** Opening EXTRACTED INFORMATION block **

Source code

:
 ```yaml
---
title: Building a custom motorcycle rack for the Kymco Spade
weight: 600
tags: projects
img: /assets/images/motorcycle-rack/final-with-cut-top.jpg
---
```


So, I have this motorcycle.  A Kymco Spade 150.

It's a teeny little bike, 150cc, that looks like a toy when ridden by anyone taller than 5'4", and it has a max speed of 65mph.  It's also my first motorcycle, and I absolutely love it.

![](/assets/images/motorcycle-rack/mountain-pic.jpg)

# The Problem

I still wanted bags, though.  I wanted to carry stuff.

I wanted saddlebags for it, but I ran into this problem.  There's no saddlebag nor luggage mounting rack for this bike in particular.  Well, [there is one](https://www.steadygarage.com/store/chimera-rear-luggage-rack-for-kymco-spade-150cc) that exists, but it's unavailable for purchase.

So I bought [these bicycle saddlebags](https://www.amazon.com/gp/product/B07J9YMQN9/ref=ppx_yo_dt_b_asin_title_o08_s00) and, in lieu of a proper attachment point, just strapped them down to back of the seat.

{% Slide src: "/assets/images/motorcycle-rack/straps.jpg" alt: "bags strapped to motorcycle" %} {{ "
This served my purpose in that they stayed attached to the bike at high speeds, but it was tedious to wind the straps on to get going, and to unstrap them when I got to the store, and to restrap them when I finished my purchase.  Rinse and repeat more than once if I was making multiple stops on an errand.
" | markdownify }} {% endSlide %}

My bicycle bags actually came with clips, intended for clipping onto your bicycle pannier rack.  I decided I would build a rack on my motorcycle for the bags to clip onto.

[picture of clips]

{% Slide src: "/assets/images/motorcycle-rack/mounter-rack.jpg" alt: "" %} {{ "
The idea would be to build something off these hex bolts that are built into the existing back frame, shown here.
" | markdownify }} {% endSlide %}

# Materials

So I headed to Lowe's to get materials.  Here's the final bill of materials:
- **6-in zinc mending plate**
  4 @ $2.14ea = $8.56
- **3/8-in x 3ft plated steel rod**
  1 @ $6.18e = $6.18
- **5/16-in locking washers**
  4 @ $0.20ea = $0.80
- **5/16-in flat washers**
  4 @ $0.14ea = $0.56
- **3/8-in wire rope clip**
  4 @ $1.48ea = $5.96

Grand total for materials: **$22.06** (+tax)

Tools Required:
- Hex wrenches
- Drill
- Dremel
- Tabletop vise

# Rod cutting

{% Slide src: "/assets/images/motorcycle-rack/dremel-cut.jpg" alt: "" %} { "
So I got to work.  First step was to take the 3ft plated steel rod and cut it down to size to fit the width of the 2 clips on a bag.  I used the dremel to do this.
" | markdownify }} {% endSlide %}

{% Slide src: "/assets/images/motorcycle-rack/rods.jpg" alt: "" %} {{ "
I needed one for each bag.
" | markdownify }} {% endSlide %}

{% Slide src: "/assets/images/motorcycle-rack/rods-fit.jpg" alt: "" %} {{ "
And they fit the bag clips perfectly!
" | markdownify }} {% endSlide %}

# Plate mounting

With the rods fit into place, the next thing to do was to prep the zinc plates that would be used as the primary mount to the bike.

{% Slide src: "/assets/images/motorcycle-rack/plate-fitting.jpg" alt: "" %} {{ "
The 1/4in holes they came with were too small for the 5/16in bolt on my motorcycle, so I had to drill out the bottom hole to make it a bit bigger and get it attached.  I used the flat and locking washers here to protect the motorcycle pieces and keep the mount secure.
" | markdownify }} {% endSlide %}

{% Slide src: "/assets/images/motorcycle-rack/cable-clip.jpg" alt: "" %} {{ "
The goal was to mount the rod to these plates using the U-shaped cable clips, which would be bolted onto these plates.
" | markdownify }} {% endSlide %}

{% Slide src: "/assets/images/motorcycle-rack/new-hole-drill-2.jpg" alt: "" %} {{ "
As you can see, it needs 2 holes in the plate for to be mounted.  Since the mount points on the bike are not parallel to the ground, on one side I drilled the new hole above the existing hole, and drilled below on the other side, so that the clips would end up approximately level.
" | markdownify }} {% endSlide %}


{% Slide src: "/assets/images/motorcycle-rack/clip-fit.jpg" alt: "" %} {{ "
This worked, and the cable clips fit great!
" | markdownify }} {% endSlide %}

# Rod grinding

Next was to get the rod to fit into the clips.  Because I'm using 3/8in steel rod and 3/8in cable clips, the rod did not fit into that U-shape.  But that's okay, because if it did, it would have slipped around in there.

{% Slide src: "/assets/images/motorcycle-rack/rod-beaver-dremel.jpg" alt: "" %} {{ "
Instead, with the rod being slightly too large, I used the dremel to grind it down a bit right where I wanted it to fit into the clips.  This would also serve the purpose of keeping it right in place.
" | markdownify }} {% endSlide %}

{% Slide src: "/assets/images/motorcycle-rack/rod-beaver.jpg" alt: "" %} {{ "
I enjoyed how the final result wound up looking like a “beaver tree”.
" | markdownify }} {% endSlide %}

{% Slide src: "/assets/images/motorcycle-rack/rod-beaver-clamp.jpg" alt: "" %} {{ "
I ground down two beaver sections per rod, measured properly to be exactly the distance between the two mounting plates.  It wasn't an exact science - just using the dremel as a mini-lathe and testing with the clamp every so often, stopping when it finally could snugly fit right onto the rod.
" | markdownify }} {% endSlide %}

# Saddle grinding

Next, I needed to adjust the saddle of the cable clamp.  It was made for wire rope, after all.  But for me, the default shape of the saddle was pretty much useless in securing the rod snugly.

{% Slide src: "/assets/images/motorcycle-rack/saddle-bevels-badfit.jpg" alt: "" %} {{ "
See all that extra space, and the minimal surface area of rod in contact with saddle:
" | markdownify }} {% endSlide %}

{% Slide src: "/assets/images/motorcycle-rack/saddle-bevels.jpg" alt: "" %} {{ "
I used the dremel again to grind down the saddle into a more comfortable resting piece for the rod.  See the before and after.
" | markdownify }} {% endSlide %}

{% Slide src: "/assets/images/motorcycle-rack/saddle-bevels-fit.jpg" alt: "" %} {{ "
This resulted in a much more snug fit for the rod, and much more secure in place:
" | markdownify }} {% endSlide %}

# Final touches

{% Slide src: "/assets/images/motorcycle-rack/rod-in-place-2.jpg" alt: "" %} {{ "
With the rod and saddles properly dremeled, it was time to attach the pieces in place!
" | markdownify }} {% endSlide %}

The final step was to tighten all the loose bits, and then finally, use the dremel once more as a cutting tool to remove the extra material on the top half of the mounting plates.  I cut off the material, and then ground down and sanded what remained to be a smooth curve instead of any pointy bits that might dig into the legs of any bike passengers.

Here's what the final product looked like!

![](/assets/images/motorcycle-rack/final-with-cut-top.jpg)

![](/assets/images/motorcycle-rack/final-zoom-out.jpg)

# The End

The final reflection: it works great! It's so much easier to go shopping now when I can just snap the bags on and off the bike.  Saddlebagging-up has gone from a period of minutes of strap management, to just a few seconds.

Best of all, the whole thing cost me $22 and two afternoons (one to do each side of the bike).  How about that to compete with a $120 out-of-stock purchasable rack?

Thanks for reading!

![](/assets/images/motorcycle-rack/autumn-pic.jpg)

** Closing EXTRACTED INFORMATION block **
** Opening EXTRACTED INFORMATION block **

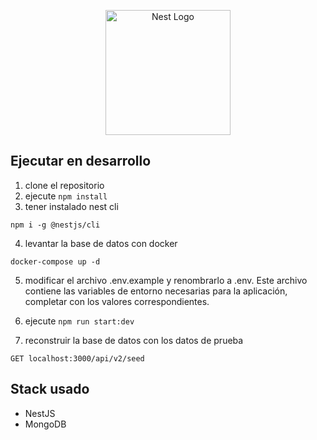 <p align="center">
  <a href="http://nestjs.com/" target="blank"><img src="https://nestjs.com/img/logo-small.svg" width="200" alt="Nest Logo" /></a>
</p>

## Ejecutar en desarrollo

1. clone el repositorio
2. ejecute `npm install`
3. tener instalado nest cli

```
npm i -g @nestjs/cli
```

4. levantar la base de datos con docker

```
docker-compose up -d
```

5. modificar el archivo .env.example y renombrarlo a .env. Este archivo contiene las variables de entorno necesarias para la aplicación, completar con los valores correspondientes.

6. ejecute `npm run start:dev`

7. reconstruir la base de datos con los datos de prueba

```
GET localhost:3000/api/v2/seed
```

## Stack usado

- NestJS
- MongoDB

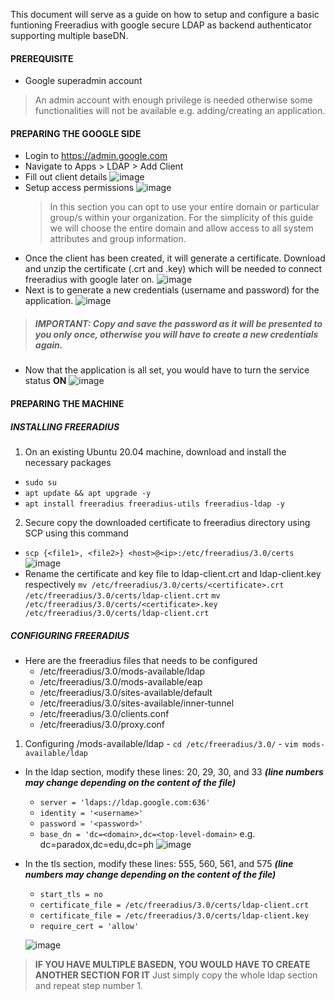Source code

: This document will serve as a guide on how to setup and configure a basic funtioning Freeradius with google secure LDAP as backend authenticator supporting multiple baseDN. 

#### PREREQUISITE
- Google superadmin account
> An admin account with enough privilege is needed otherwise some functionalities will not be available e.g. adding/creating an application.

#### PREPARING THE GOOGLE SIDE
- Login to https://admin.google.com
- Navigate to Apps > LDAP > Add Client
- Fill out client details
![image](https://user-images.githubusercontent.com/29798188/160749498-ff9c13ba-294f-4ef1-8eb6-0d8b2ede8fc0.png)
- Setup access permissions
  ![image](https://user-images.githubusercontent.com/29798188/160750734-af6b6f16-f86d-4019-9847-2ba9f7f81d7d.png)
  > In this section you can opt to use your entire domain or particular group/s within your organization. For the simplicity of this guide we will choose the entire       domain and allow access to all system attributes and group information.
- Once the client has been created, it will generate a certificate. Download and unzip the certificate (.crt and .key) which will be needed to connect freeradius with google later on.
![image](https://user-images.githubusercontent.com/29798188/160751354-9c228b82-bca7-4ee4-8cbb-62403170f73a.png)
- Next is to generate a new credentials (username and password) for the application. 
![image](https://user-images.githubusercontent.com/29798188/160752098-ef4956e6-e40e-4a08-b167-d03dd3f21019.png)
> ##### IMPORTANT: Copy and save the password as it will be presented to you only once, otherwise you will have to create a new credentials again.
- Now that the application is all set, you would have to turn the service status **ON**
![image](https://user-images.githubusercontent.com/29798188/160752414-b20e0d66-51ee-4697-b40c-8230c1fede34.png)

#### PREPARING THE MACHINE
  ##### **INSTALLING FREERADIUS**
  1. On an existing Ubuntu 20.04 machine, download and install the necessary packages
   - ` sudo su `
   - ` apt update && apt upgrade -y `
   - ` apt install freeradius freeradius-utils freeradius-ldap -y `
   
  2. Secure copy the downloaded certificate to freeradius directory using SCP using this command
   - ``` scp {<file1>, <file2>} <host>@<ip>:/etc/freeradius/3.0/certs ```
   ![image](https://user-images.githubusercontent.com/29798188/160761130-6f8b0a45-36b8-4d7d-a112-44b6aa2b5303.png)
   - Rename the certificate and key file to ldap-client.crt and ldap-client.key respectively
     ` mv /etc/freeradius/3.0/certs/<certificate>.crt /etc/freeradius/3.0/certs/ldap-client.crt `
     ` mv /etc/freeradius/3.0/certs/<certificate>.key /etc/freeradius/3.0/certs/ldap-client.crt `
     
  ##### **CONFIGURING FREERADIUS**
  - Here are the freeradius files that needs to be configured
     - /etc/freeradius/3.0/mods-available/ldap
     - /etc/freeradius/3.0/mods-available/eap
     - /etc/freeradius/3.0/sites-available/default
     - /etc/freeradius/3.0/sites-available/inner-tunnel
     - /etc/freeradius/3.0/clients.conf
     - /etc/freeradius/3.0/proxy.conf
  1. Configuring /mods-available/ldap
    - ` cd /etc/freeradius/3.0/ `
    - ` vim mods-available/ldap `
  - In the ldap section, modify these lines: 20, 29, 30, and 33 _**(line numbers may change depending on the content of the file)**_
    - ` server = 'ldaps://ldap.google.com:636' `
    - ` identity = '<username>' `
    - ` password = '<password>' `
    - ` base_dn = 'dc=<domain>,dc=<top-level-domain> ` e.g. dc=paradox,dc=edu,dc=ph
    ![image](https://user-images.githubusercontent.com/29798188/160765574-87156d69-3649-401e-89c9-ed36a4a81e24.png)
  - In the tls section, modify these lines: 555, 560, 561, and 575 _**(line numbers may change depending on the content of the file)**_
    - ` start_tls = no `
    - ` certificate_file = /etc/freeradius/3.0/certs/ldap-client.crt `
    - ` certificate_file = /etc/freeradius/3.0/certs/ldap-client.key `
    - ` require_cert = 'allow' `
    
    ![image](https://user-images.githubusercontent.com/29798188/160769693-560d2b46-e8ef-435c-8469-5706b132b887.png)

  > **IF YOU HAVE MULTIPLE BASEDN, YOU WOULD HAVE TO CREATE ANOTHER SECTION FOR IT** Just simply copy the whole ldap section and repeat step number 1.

** Closing EXTRACTED INFORMATION block **

How many lines in the records contain the string "there"? Give the number by itself.

2